(Dataset entries)

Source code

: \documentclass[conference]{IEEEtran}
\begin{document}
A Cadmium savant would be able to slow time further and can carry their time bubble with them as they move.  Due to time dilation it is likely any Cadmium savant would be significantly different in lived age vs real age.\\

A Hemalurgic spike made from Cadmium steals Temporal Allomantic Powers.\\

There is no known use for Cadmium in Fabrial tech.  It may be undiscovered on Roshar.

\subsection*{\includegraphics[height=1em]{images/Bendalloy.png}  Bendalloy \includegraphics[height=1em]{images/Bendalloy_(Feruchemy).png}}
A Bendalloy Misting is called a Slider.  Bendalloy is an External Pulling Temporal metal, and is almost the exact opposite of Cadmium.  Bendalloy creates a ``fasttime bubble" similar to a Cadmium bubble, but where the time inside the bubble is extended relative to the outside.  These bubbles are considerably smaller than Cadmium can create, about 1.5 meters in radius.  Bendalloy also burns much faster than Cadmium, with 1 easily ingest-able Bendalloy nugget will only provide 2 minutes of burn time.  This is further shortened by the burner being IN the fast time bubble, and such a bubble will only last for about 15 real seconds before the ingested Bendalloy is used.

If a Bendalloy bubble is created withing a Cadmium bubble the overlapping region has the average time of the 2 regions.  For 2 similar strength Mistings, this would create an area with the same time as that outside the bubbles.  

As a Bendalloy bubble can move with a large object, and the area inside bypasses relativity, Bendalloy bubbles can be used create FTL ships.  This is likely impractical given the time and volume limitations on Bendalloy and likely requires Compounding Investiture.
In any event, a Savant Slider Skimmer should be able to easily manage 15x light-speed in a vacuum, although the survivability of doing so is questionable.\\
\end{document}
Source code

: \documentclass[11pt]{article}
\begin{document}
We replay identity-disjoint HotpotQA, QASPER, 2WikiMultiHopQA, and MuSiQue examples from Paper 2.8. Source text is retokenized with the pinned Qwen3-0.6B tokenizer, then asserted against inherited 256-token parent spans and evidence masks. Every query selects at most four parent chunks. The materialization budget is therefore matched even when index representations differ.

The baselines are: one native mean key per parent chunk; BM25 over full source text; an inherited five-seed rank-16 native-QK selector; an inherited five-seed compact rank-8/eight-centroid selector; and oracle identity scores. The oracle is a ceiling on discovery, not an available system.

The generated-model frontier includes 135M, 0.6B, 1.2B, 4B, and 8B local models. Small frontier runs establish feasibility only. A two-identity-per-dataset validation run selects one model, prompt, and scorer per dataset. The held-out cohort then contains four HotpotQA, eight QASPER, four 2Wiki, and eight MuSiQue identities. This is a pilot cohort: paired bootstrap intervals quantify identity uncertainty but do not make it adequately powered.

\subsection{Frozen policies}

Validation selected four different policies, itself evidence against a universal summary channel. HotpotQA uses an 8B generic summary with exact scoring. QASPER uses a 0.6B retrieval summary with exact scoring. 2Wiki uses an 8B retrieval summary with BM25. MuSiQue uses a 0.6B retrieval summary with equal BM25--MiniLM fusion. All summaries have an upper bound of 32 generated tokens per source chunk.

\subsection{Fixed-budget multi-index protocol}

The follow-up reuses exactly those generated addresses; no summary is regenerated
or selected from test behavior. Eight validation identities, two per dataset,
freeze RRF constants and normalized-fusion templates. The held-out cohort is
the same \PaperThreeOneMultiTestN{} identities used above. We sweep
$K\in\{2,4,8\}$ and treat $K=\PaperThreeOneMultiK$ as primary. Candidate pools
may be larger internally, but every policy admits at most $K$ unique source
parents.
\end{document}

__EXERCISE__.
Each record above should be retyped in full, exactly as shown.

__RESPONSE BOX__.
Source code

: \documentclass[conference]{IEEEtran}
\begin{document}
A Cadmium savant would be able to slow time further and can carry their time bubble with them as they move.  Due to time dilation it is likely any Cadmium savant would be significantly different in lived age vs real age.\\

A Hemalurgic spike made from Cadmium steals Temporal Allomantic Powers.\\

There is no known use for Cadmium in Fabrial tech.  It may be undiscovered on Roshar.

\subsection*{\includegraphics[height=1em]{images/Bendalloy.png}  Bendalloy \includegraphics[height=1em]{images/Bendalloy_(Feruchemy).png}}
A Bendalloy Misting is called a Slider.  Bendalloy is an External Pulling Temporal metal, and is almost the exact opposite of Cadmium.  Bendalloy creates a ``fasttime bubble" similar to a Cadmium bubble, but where the time inside the bubble is extended relative to the outside.  These bubbles are considerably smaller than Cadmium can create, about 1.5 meters in radius.  Bendalloy also burns much faster than Cadmium, with 1 easily ingest-able Bendalloy nugget will only provide 2 minutes of burn time.  This is further shortened by the burner being IN the fast time bubble, and such a bubble will only last for about 15 real seconds before the ingested Bendalloy is used.

If a Bendalloy bubble is created withing a Cadmium bubble the overlapping region has the average time of the 2 regions.  For 2 similar strength Mistings, this would create an area with the same time as that outside the bubbles.  

As a Bendalloy bubble can move with a large object, and the area inside bypasses relativity, Bendalloy bubbles can be used create FTL ships.  This is likely impractical given the time and volume limitations on Bendalloy and likely requires Compounding Investiture.
In any event, a Savant Slider Skimmer should be able to easily manage 15x light-speed in a vacuum, although the survivability of doing so is questionable.\\
\end{document}
Source code

: \documentclass[11pt]{article}
\begin{document}
We replay identity-disjoint HotpotQA, QASPER, 2WikiMultiHopQA, and MuSiQue examples from Paper 2.8. Source text is retokenized with the pinned Qwen3-0.6B tokenizer, then asserted against inherited 256-token parent spans and evidence masks. Every query selects at most four parent chunks. The materialization budget is therefore matched even when index representations differ.

The baselines are: one native mean key per parent chunk; BM25 over full source text; an inherited five-seed rank-16 native-QK selector; an inherited five-seed compact rank-8/eight-centroid selector; and oracle identity scores. The oracle is a ceiling on discovery, not an available system.

The generated-model frontier includes 135M, 0.6B, 1.2B, 4B, and 8B local models. Small frontier runs establish feasibility only. A two-identity-per-dataset validation run selects one model, prompt, and scorer per dataset. The held-out cohort then contains four HotpotQA, eight QASPER, four 2Wiki, and eight MuSiQue identities. This is a pilot cohort: paired bootstrap intervals quantify identity uncertainty but do not make it adequately powered.

\subsection{Frozen policies}

Validation selected four different policies, itself evidence against a universal summary channel. HotpotQA uses an 8B generic summary with exact scoring. QASPER uses a 0.6B retrieval summary with exact scoring. 2Wiki uses an 8B retrieval summary with BM25. MuSiQue uses a 0.6B retrieval summary with equal BM25--MiniLM fusion. All summaries have an upper bound of 32 generated tokens per source chunk.

\subsection{Fixed-budget multi-index protocol}

The follow-up reuses exactly those generated addresses; no summary is regenerated
or selected from test behavior. Eight validation identities, two per dataset,
freeze RRF constants and normalized-fusion templates. The held-out cohort is
the same \PaperThreeOneMultiTestN{} identities used above. We sweep
$K\in\{2,4,8\}$ and treat $K=\PaperThreeOneMultiK$ as primary. Candidate pools
may be larger internally, but every policy admits at most $K$ unique source
parents.
\end{document}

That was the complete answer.